When doing exercises on a bench at home, in order to quickly tighten your stomach, you need to avoid:

  • jerky movements;
  • pull-ups by the hands of the neck;
  • separation of the lower back from the bench;
  • back bend when feeding the body forward;
  • lie down on your feet with a full tilt forward.

Lying on a bench, throwing your feet over the support, bending a little at their knees, putting your hands behind your head, they begin to cyclically raise the torso. The meaning of the action is to reach a right angle between the legs and the raised torso.

At the peak of the lift, fixation occurs, then inhalation and return to the start position. They begin on exhalation, and finish on inhalation. Conducting training with an inclined bench, you do not need to return to the original position, leaving a 10 cm distance between the body and the surface of the simulator.

Dumbbell Tightening Exercises

The additional use of dumbbells is aimed at improving the tone of the whole body, where a significant muscle group is involved.

Most abs training can also be complicated with dumbbells. For beginners, when training with dumbbells, it is recommended to dose the duration of the session.

  1. Hands with weight are fixed on the chest in a crossed form.
  2. The feet are placed behind the stop.

Lying on your back, dumbbells are placed on outstretched legs in the area of ​​the feet, and they are raised to a height of 25-35 cm, wait for a while and lower the floor without touching. It is allowed to fix with hands on the support (edge ​​of the sofa, bed, etc.).

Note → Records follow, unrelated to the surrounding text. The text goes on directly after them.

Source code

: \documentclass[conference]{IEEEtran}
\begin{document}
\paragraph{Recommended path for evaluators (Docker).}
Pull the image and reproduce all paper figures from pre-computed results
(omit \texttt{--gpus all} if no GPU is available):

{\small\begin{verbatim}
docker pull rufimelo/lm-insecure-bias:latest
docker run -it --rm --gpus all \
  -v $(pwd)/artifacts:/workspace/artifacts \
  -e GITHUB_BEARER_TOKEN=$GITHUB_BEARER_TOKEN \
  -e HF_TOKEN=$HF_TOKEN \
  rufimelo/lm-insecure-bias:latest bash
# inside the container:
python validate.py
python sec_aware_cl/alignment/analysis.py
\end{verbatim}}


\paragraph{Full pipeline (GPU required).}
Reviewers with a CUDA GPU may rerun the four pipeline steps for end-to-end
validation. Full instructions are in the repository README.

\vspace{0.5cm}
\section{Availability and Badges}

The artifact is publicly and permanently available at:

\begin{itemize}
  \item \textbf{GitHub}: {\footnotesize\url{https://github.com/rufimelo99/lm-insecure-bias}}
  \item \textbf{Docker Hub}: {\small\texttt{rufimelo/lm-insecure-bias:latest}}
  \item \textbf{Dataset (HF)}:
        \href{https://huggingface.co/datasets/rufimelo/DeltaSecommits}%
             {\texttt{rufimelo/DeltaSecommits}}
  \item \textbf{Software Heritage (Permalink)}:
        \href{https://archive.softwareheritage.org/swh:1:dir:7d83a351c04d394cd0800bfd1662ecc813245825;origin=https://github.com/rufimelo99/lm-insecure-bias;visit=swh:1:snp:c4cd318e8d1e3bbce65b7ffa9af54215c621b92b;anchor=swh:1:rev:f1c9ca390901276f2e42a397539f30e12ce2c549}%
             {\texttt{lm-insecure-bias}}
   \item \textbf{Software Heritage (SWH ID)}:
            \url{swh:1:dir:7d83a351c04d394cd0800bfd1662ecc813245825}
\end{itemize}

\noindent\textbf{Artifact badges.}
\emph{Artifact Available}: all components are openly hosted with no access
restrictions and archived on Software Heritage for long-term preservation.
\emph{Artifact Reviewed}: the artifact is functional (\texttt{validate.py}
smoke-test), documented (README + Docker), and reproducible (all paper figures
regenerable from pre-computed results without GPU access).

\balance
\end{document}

Turning over from the previous position on the stomach, squeeze between the feet Sports Equipment, and bend their legs back, trying to touch the buttocks. Even the usual torso bends from an upright position in different directions with dumbbells in hand will strengthen the lumbar and lateral muscles press.

Abdominal roller exercises

An effective simulator for physical exercises is a roller. By working with this gymnastic device, the muscles of the abdomen, arms and back are strengthened.

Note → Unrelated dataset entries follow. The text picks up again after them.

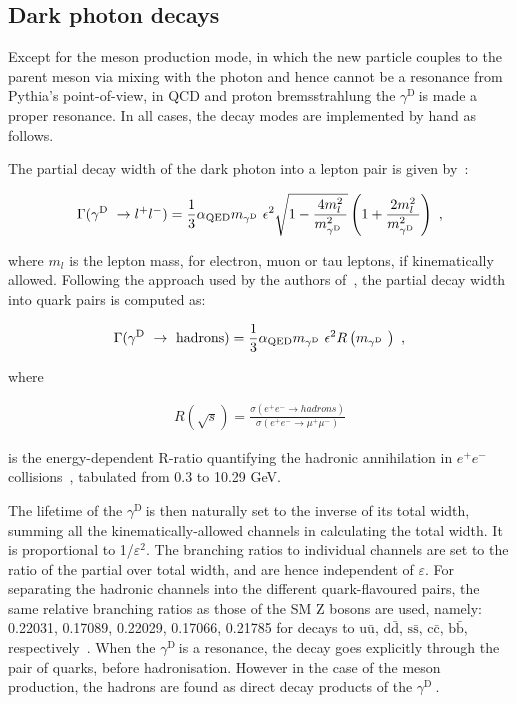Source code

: \documentclass[12pt,a4paper,]{article}
\newcommand{\mathDP}{\gamma^{\mathrm{D}}\ }
\newcommand{\DP}{$\mathDP$}
\begin{document}
\subsection{Dark photon decays}
\label{sec:decay}

Except for the meson production mode, in which the new particle
couples to the parent meson via mixing with the photon and hence
cannot be a resonance from Pythia's point-of-view, in QCD and proton
bremsstrahlung the \DP is made a proper resonance. In all cases, the
decay modes are implemented by hand as follows.

The partial decay width of the dark photon into a lepton pair is given by~\cite{Blumlein:2013cua}:

\begin{align}
	\Gamma(\mathDP \rightarrow l^+ l^-) = \frac{1}{3} \alpha_{\rm QED} m_{\mathDP} \epsilon^2 \sqrt{1 - \frac{4 m_l^2}{m_{\mathDP}^2}}\left(1 + \frac{2 m_l^2}{m_{\mathDP}^2}\right)~,\label{eq:dp-decay}
\end{align}

where $m_l$ is the lepton mass, for electron, muon or tau leptons, if
kinematically allowed. Following the approach used by the authors
of~\cite{Bjorken:2009mm}, the partial decay width into quark pairs is
computed as:

\begin{align}
	\Gamma(\mathDP \rightarrow~\text{hadrons}) = \frac{1}{3} \alpha_{\rm QED} m_{\mathDP} \epsilon^2 
	R\left(m_{\mathDP}\right)~,
\end{align}

where

\begin{align}
	R\left(\sqrt{s}\right) = \frac{\sigma(e^+e^- \rightarrow hadrons)}{\sigma(e^+e^- \rightarrow \mu^+\mu^-)}
\end{align}

is the energy-dependent R-ratio quantifying the hadronic annihilation
in $e^+e^-$ collisions~\cite{Agashe:2014kda}, tabulated from 0.3 to
10.29 GeV.


The lifetime of the \DP is then naturally set to the inverse of its
total width, summing all the kinematically-allowed channels in
calculating the total width. It is proportional to
1/$\varepsilon^2$. The branching ratios to individual channels are set
to the ratio of the partial over total width, and are hence
independent of $\varepsilon$. For separating the hadronic channels
into the different quark-flavoured pairs, the same relative branching
ratios as those of the SM Z bosons are used, namely: 0.22031,
0.17089, 0.22029, 0.17066, 0.21785 for decays to
$\mathrm{u}\bar{\mathrm{u}}$, $\mathrm{d}\bar{\mathrm{d}}$, $\mathrm{s}\bar{\mathrm{s}}$,
$\mathrm{c}\bar{\mathrm{c}}$, $\mathrm{b}\bar{\mathrm{b}}$,
respectively~\cite{Sjostrand:2014zea}. When the \DP is a resonance,
the decay goes explicitly through the pair of quarks, before
hadronisation. However in the case of the meson production, the
hadrons are found as direct decay products of the \DP.
\end{document}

Trainers assure that effective exercises with a roller will quickly help to tighten the stomach at home only if the basic rules are followed: movements should be smooth, the technique of movements is accurately performed, there are no contraindications(trauma, pain syndrome).

For a task with a roller, you need to kneel down, hold the roller in outstretched hands. The simulator should gradually roll away from itself on the floor as much as possible, and then return to the starting position. The multiplicity of manipulations should gradually increase.

Body position - upright, legs wide apart, take the roller in hand. It is necessary to bend forward and lower the roller to the floor, and make them move left and right (without taking the feet off the floor). This is how the oblique abdominal muscles are worked out perfectly. For training upper press it is recommended to move the roller back and forth.

Sitting and spreading straight legs on the sides, they take it in their hands gymnastic roller... Roll the roller away from you with smooth movements. Avoid touching the body shell to the floor surface. Slowly take the starting position.

Exercise vacuum for a quick tummy tuck at home

To do the exercise, you need to lie on your back and draw your stomach in as much as possible, straining your abs. There should be a feeling that the stomach has reached the spine. The "vacuum" action must be carried out while inhaling.

At this point, you need to hold your breath, keeping the abdominal muscles in good shape, and then, without relaxing the press, exhale slowly, and again "fix" the muscles.

It is possible to achieve the appearance of the press on the stomach only after losing weight and active physical training.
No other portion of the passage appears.